Even the presidential state house could not take criticisms of Buhari lying down. In its own open letter, it accused Obasanjo of suffering from “hallucinations”. He was “jealous” of Buhari’s democratic record for which, it said, without specifying, the president had been “bagging awards and encomiums”.

Behind the colourful language and barbed epistolary exchanges was something more significant, political analysts said.
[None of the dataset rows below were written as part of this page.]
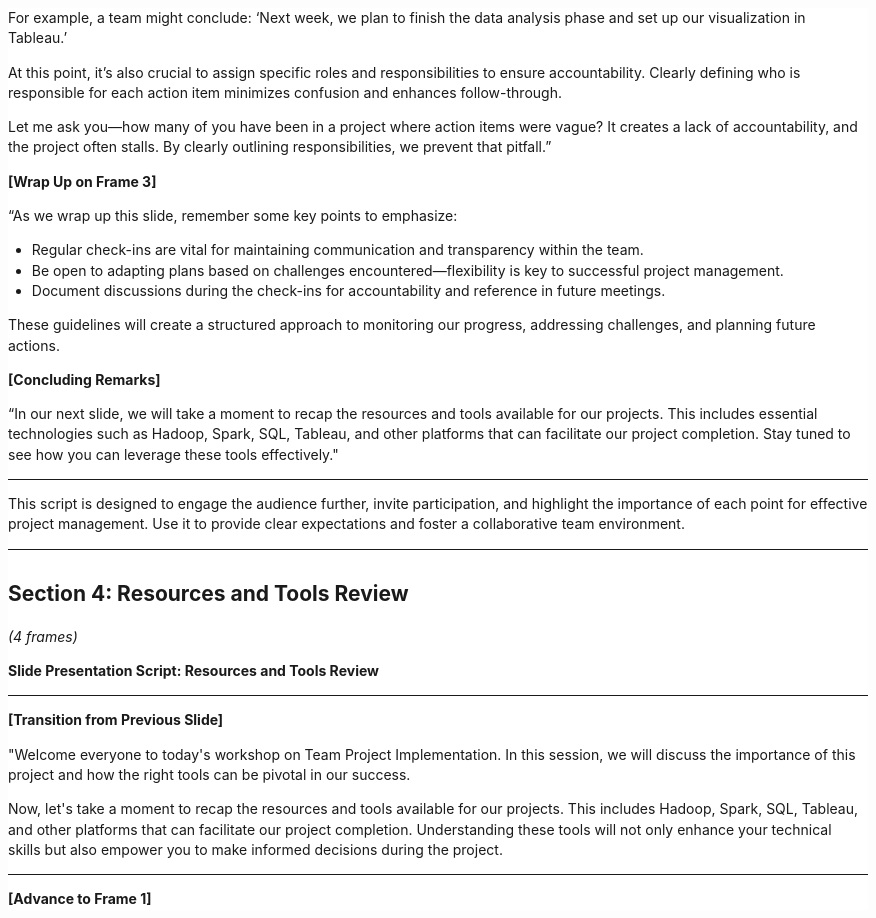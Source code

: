 For example, a team might conclude: ‘Next week, we plan to finish the data analysis phase and set up our visualization in Tableau.’ 

At this point, it’s also crucial to assign specific roles and responsibilities to ensure accountability. Clearly defining who is responsible for each action item minimizes confusion and enhances follow-through.

Let me ask you—how many of you have been in a project where action items were vague? It creates a lack of accountability, and the project often stalls. By clearly outlining responsibilities, we prevent that pitfall.”

**[Wrap Up on Frame 3]**

“As we wrap up this slide, remember some key points to emphasize:

- Regular check-ins are vital for maintaining communication and transparency within the team.
- Be open to adapting plans based on challenges encountered—flexibility is key to successful project management.
- Document discussions during the check-ins for accountability and reference in future meetings. 

These guidelines will create a structured approach to monitoring our progress, addressing challenges, and planning future actions. 

**[Concluding Remarks]**

“In our next slide, we will take a moment to recap the resources and tools available for our projects. This includes essential technologies such as Hadoop, Spark, SQL, Tableau, and other platforms that can facilitate our project completion. Stay tuned to see how you can leverage these tools effectively."

--- 

This script is designed to engage the audience further, invite participation, and highlight the importance of each point for effective project management. Use it to provide clear expectations and foster a collaborative team environment.

---

## Section 4: Resources and Tools Review
*(4 frames)*

**Slide Presentation Script: Resources and Tools Review**

---

**[Transition from Previous Slide]**

"Welcome everyone to today's workshop on Team Project Implementation. In this session, we will discuss the importance of this project and how the right tools can be pivotal in our success. 

Now, let's take a moment to recap the resources and tools available for our projects. This includes Hadoop, Spark, SQL, Tableau, and other platforms that can facilitate our project completion. Understanding these tools will not only enhance your technical skills but also empower you to make informed decisions during the project. 

---

**[Advance to Frame 1]**
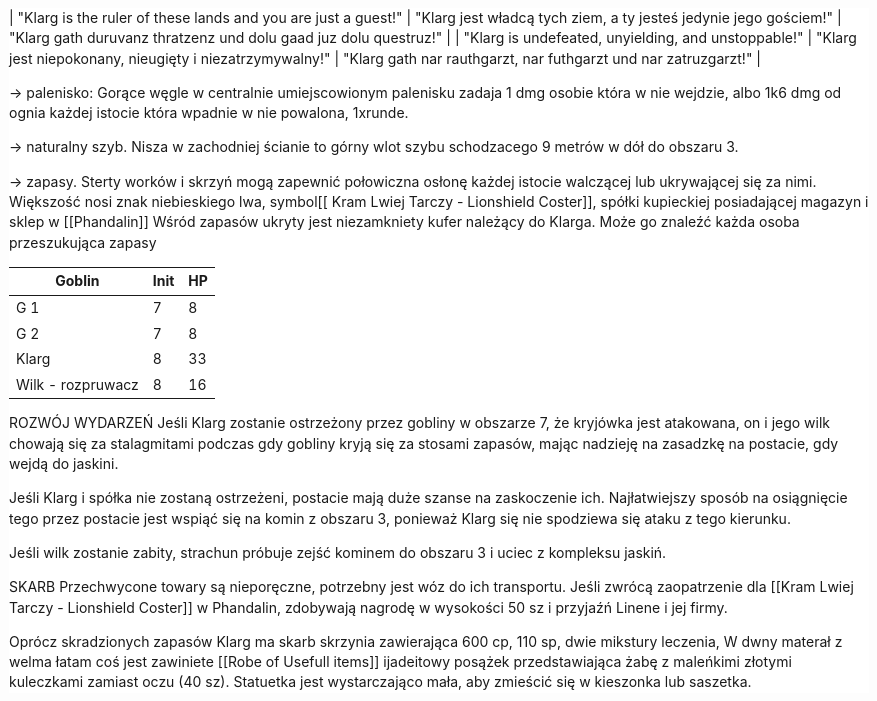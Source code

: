 | "Klarg is the ruler of these lands and you are just a guest!" | "Klarg jest władcą tych ziem, a ty jesteś jedynie jego gościem!" | "Klarg gath duruvanz thratzenz und dolu gaad juz dolu questruz!" |
| "Klarg is undefeated, unyielding, and unstoppable!" | "Klarg jest niepokonany, nieugięty i niezatrzymywalny!" | "Klarg gath nar rauthgarzt, nar futhgarzt und nar zatruzgarzt!" |


 
-> palenisko: Gorące węgle w centralnie umiejscowionym palenisku zadaja 1 dmg osobie która w nie wejdzie, albo 1k6 dmg od ognia każdej istocie która wpadnie w nie powalona, 1xrunde.

-> naturalny szyb. Nisza w zachodniej ścianie to górny wlot szybu schodzacego 9 metrów w dół do obszaru 3. 

-> zapasy. Sterty worków i skrzyń mogą zapewnić połowiczna osłonę każdej istocie walczącej lub ukrywającej się za nimi. Większość nosi znak niebieskiego lwa, symbol[[ Kram Lwiej Tarczy - Lionshield Coster]], spółki kupieckiej posiadającej magazyn i sklep w [[Phandalin]]
Wśród zapasów ukryty jest niezamkniety kufer należący do Klarga. Może go znaleźć każda osoba przeszukująca zapasy

| Goblin  | Init  | HP  |
|---|---|---|
| G 1  |  7 |  8 |
| G 2  | 7  | 8  |
| Klarg  | 8  | 33  |
| Wilk - rozpruwacz  | 8  | 16  |

ROZWÓJ WYDARZEŃ
Jeśli Klarg zostanie ostrzeżony przez gobliny w obszarze 7, że kryjówka jest atakowana, on i jego wilk chowają się za stalagmitami
podczas gdy gobliny kryją się za stosami zapasów,
mając nadzieję na zasadzkę na postacie, gdy wejdą do jaskini.

Jeśli Klarg i spółka nie zostaną ostrzeżeni, postacie mają duże szanse na zaskoczenie ich. Najłatwiejszy sposób na osiągnięcie tego przez postacie jest wspiąć się na komin z obszaru 3, ponieważ Klarg się nie spodziewa się ataku z tego kierunku.

Jeśli wilk zostanie zabity, strachun próbuje zejść
kominem do obszaru 3 i uciec z kompleksu jaskiń.

SKARB
Przechwycone towary są nieporęczne, potrzebny jest wóz do ich transportu. Jeśli zwrócą zaopatrzenie dla [[Kram Lwiej Tarczy - Lionshield Coster]] w Phandalin, zdobywają nagrodę w wysokości 50 sz i przyjaźń Linene i jej firmy.

Oprócz skradzionych zapasów Klarg ma skarb
skrzynia zawierająca 600 cp, 110 sp, dwie mikstury leczenia,
W dwny materał z welma łatam coś jest zawiniete [[Robe of Usefull items]]
ijadeitowy posążek przedstawiająca żabę z maleńkimi złotymi kuleczkami zamiast oczu (40 sz). Statuetka jest wystarczająco mała, aby zmieścić się w kieszonka lub saszetka.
For the first time since the return to democracy in 1999, Nigeria had a genuine three-person race in which, according to opinion polls, Obi was mounting a credible challenge to candidates from established political parties, they said.

“Buhari has been so ruinous that the population is more galvanised,” said Ayisha Osori, a director at the Open Society Foundations. “Insecurity, unemployment, inflation — it’s a cocktail that makes people sit up and say ‘we can’t take this any more’.”
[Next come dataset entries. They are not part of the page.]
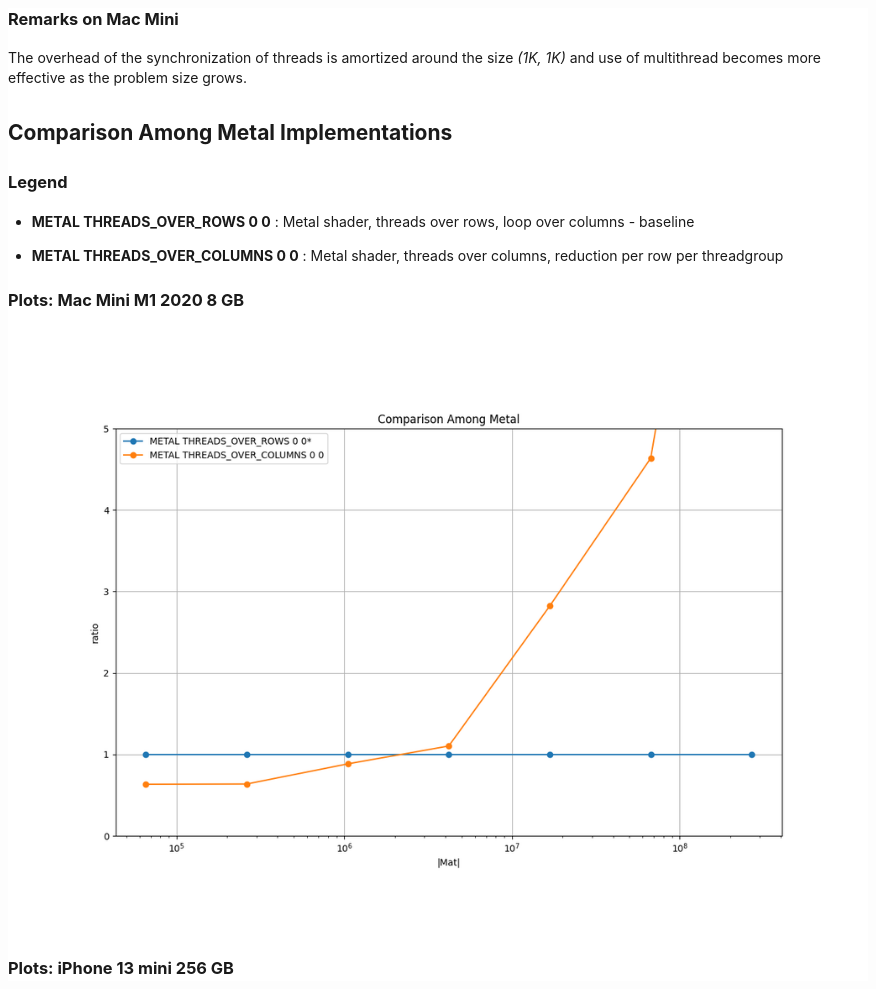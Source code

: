### Remarks on Mac Mini
The overhead of the synchronization of threads is amortized around the size *(1K, 1K)*
 and use of multithread becomes more effective as the problem size grows.

## Comparison Among Metal Implementations

### Legend

* **METAL THREADS_OVER_ROWS 0 0** : Metal shader,  threads over rows, loop over columns - baseline

* **METAL THREADS_OVER_COLUMNS 0 0** : Metal shader, threads over columns, reduction per row per threadgroup

### Plots: Mac Mini M1 2020 8 GB
<a href="doc/FLOAT_MATRIX_COL_MAJOR_Comparison_Among_Metal_relative.png"><img src="doc/FLOAT_MATRIX_COL_MAJOR_Comparison_Among_Metal_relative.png" alt="comparison among Metal implementations" height="600"/></a>

### Plots: iPhone 13 mini 256 GB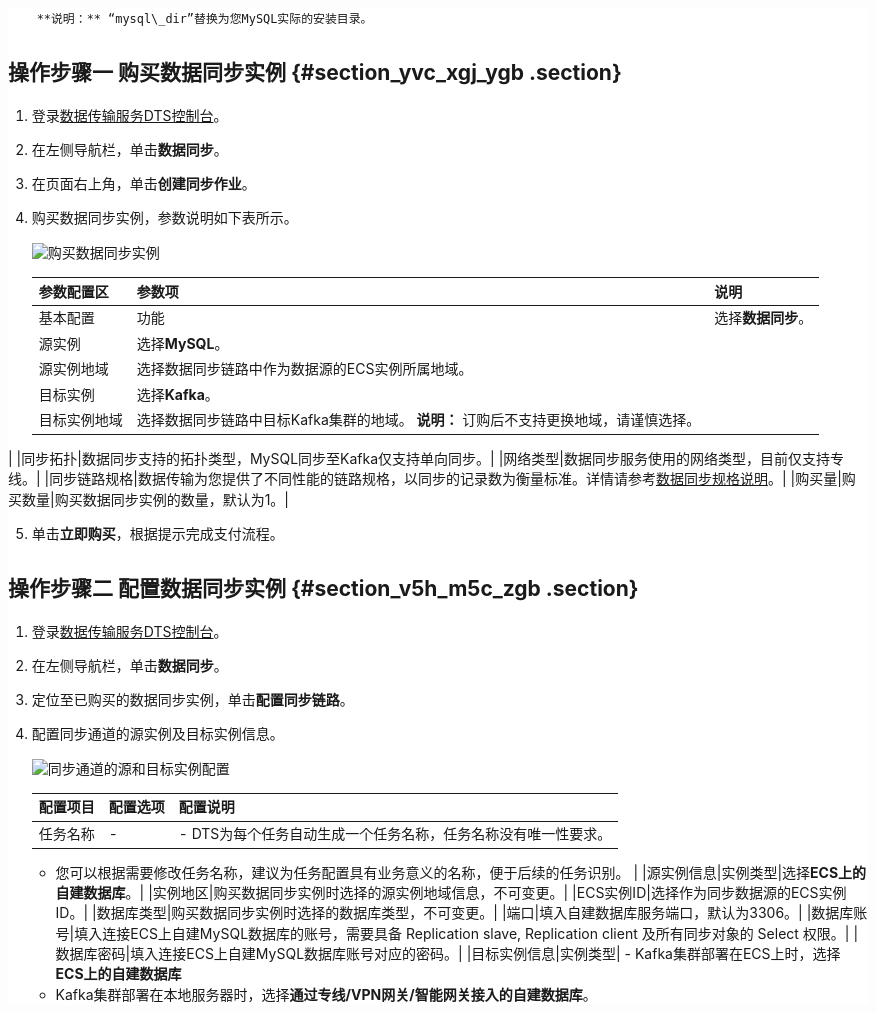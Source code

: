         **说明：** “mysql\_dir”替换为您MySQL实际的安装目录。


## 操作步骤一 购买数据同步实例 {#section_yvc_xgj_ygb .section}

1.  登录[数据传输服务DTS控制台](https://dts.console.aliyun.com/)。
2.  在左侧导航栏，单击**数据同步**。
3.  在页面右上角，单击**创建同步作业**。
4.  购买数据同步实例，参数说明如下表所示。

    ![购买数据同步实例](http://static-aliyun-doc.oss-cn-hangzhou.aliyuncs.com/assets/img/134337/155780023539866_zh-CN.png)

    |参数配置区|参数项|说明|
    |:----|:--|:-|
    |基本配置|功能|选择**数据同步**。|
    |源实例|选择**MySQL**。|
    |源实例地域|选择数据同步链路中作为数据源的ECS实例所属地域。|
    |目标实例|选择**Kafka**。|
    |目标实例地域|选择数据同步链路中目标Kafka集群的地域。 **说明：** 订购后不支持更换地域，请谨慎选择。

 |
    |同步拓扑|数据同步支持的拓扑类型，MySQL同步至Kafka仅支持单向同步。|
    |网络类型|数据同步服务使用的网络类型，目前仅支持专线。|
    |同步链路规格|数据传输为您提供了不同性能的链路规格，以同步的记录数为衡量标准。详情请参考[数据同步规格说明](https://help.aliyun.com/document_detail/26605.html)。|
    |购买量|购买数量|购买数据同步实例的数量，默认为1。|

5.  单击**立即购买**，根据提示完成支付流程。

## 操作步骤二 配置数据同步实例 {#section_v5h_m5c_zgb .section}

1.  登录[数据传输服务DTS控制台](https://dts.console.aliyun.com/)。
2.  在左侧导航栏，单击**数据同步**。
3.  定位至已购买的数据同步实例，单击**配置同步链路**。
4.  配置同步通道的源实例及目标实例信息。

    ![同步通道的源和目标实例配置](http://static-aliyun-doc.oss-cn-hangzhou.aliyuncs.com/assets/img/134857/155780023539929_zh-CN.png)

    |配置项目|配置选项|配置说明|
    |:---|:---|:---|
    |任务名称|-|     -   DTS为每个任务自动生成一个任务名称，任务名称没有唯一性要求。
    -   您可以根据需要修改任务名称，建议为任务配置具有业务意义的名称，便于后续的任务识别。
 |
    |源实例信息|实例类型|选择**ECS上的自建数据库**。|
    |实例地区|购买数据同步实例时选择的源实例地域信息，不可变更。|
    |ECS实例ID|选择作为同步数据源的ECS实例ID。|
    |数据库类型|购买数据同步实例时选择的数据库类型，不可变更。|
    |端口|填入自建数据库服务端口，默认为3306。|
    |数据库账号|填入连接ECS上自建MySQL数据库的账号，需要具备 Replication slave, Replication client 及所有同步对象的 Select 权限。|
    |数据库密码|填入连接ECS上自建MySQL数据库账号对应的密码。|
    |目标实例信息|实例类型|     -   Kafka集群部署在ECS上时，选择**ECS上的自建数据库**
    -   Kafka集群部署在本地服务器时，选择**通过专线/VPN网关/智能网关接入的自建数据库**。
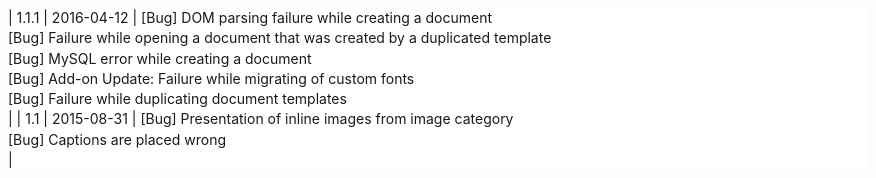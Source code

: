 | 1.1.1   | 2016-04-12 | [Bug] DOM parsing failure while creating a document<br>[Bug] Failure while opening a document that was created by a duplicated template<br>[Bug] MySQL error while creating a document<br>[Bug] Add-on Update: Failure while migrating of custom fonts<br>[Bug] Failure while duplicating document templates<br>                                                                                                                                                                                                                                                                                                                                                                                                                                                                                                                                                                                                                                                                                                                                                                                                                                                                                                                                                                                                                                                                                                                                                                                                                                                                                                                                                                                                                                                                                                                                                                                                                                                                                                                                                                                                                                                                                                                                                                                                                                                                                                                                                                                                                                                                                                                                                                                                                          |
| 1.1     | 2015-08-31 | [Bug] Presentation of inline images from image category<br>[Bug] Captions are placed wrong<br>                                                                                                                                                                                                                                                                                                                                                                                                                                                                                                                                                                                                                                                                                                                                                                                                                                                                                                                                                                                                                                                                                                                                                                                                                                                                                                                                                                                                                                                                                                                                                                                                                                                                                                                                                                                                                                                                                                                                                                                                                                                                                                                                                                                                                                                                                                                                                                                                                                                                                                                                                                                                                                            |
That had raised the stakes in Africa’s noisiest democracy, a country set to surpass the US as the world’s third-most populous nation before 2050, said Dele Olojede, a prominent Nigerian writer and critic.
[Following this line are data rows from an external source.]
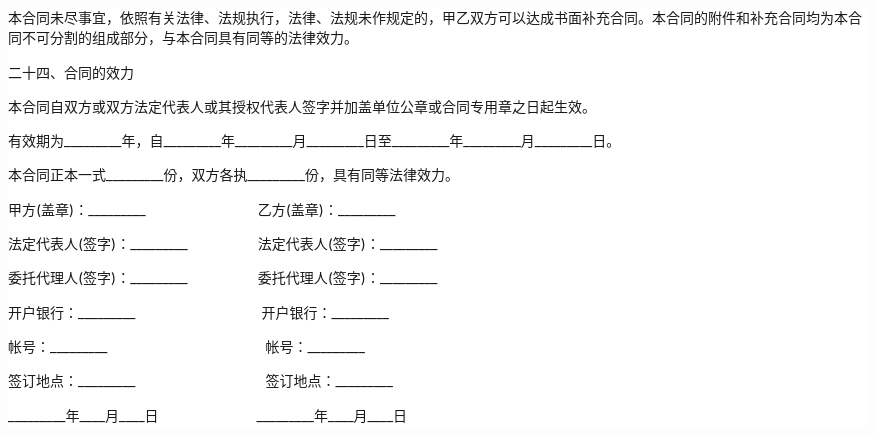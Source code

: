 
本合同未尽事宜，依照有关法律、法规执行，法律、法规未作规定的，甲乙双方可以达成书面补充合同。本合同的附件和补充合同均为本合同不可分割的组成部分，与本合同具有同等的法律效力。


二十四、合同的效力


本合同自双方或双方法定代表人或其授权代表人签字并加盖单位公章或合同专用章之日起生效。


有效期为_________年，自_________年_________月_________日至_________年_________月_________日。


本合同正本一式_________份，双方各执_________份，具有同等法律效力。


甲方(盖章)：_________　　　　　　　　乙方(盖章)：_________


法定代表人(签字)：_________　　　　　法定代表人(签字)：_________


委托代理人(签字)：_________　　　　　委托代理人(签字)：_________


开户银行：_________　　　　　　　　　开户银行：_________


帐号：_________ 　　　　　　　　　　　帐号：_________


签订地点：_________ 　　　　　　　　　签订地点：_________


_________年____月____日　　　　　　　_________年____月____日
Behind the “extravagant language”, Olojede detected something more positive — an end to the coup culture that dominated Nigeria’s political life for the 40 years after independence.

“This sort of public bickering amongst the political elites, which does not come with any violence or blood shedding, is the maturing of a democratic process in form if not in function,” he said.

This year’s election was likely to be the best managed and, thanks to electronic voting, the cleanest in the country’s history, Olojede said. “The only thing we haven’t been able to do with our democracy is to have an effective, forward-looking government. But even that may change one day.”

In the interview, Obasanjo said this election was different. “What we’re having today, we’ve never had before,” he said. If young voters, many of whom took to the streets in the 2020 EndSARS movement triggered by police violence, could exert their influence, he said, “that will bring about a new phenomenon in the political architecture of Nigeria”.

Most political analysts said that Obi, 61, a former governor with a cultivated reputation for eschewing private jets and carrying his own briefcase, could not win in the absence of the deep pockets and political machinery of the frontrunners. As an Igbo, Nigeria’s third-largest ethnic group, they said, he would also struggle to pick up votes among the more numerous Yoruba and Hausa-Fulani.

“That is part of what I believe this election must kill,” said Obasanjo. Nigerians were mature enough to vote for the best candidate, not merely the one that supposedly represented their ethnic interests, he said.

The role of money in Nigerian politics, at least once party primaries were decided, was also exaggerated, according to Obasanjo. “The election will be decided by people. And people are no fools.”